- #EMBED FLICKR GALLERY ON WEBSITE UPDATE#
- #EMBED FLICKR GALLERY ON WEBSITE CODE#
- #EMBED FLICKR GALLERY ON WEBSITE LICENSE#
In order to embed a Flickr photo gallery on your page, you need to create the image gallery on Flickr, and then embed it by following the steps below. Note: This content type will embed a Flickr photo gallery on your page. The gallery will avoid cluttering your page with images, which can affect your page load time and distract from the text on your page.Ī Flickr gallery embeds a single gallery block, and users can click arrows to flips through photos: You would use an image gallery in an instance where you need to have 3 or more photos on your page.
#EMBED FLICKR GALLERY ON WEBSITE LICENSE#
Be sure you understand the license and provide attribution by crediting the photographer on your post. Permission may be direct (you asked for permission and they said yes) or through a Creative Commons license.
#EMBED FLICKR GALLERY ON WEBSITE CODE#
Note that just because the embed code is available doesn’t mean you can use it without permission.
The red text is the information added to make it align to the left and match the other images on the site: Here’s an example of the embed from Flickr. The code you’re adding should look like this:

#EMBED FLICKR GALLERY ON WEBSITE UPDATE#
To get the embed code, log in to Flickr and go to the photo page for the picture you want to use. Click on Share This above the image to open up a list of option. Click on Grab the HTML/BBCode option and select the size you want to use. Copy and paste the code from the box, and paste it into the HTML editor on WordPress.Īdd your text, update the post and preview it to see how it looks. The placement of the image, margin, border, etc., will match the default image style set in your theme’s stylesheet. To make it match the alignment options for images added through the upload/inset post box, you can add classes to the image element using the HTML editor. Add this anywhere within the image element. It may be easiest to add it to the end of the element, after the image height and width.

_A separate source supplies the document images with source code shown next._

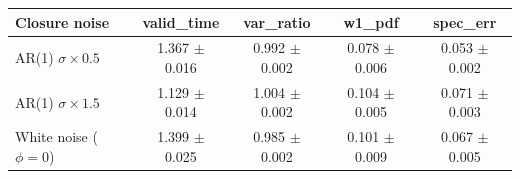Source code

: \begin{tabular}{lcccc}
\toprule
Closure noise & valid\_time & var\_ratio & w1\_pdf & spec\_err \\
\midrule
AR(1) $\sigma\times0.5$ & 1.367 $\pm$ 0.016 & 0.992 $\pm$ 0.002 & 0.078 $\pm$ 0.006 & 0.053 $\pm$ 0.002 \\
AR(1) $\sigma\times1.5$ & 1.129 $\pm$ 0.014 & 1.004 $\pm$ 0.002 & 0.104 $\pm$ 0.005 & 0.071 $\pm$ 0.003 \\
White noise ($\phi\!=\!0$) & 1.399 $\pm$ 0.025 & 0.985 $\pm$ 0.002 & 0.101 $\pm$ 0.009 & 0.067 $\pm$ 0.005 \\
\bottomrule
\end{tabular}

This is an easy way to add images and avoids the effort and possible cost of storing the pictures on the web server. (Your library should, however, have back-up copies of all images stored somewhere safe - never entrust the only copy of your images to Flickr or any other single medium, computer or system!) The two photographs on this page have been embedded from Flickr. If someone clicks on your embedded image, they will go to the photo’s page on Flickr, as required by the Flickr Terms of Service.

When you embed files, they are not hosted on the server where your WordPress lives, but are served up from the Flickr site - when people look at your post, their browser requests most of the content from your WordPress host sends to the Flickr site for the image file. If your library posts photographs on Flickr, you may find it easier to copy and paste code from Flickr to embed some of your images in your WordPress posts rather than uploading the files into WordPress.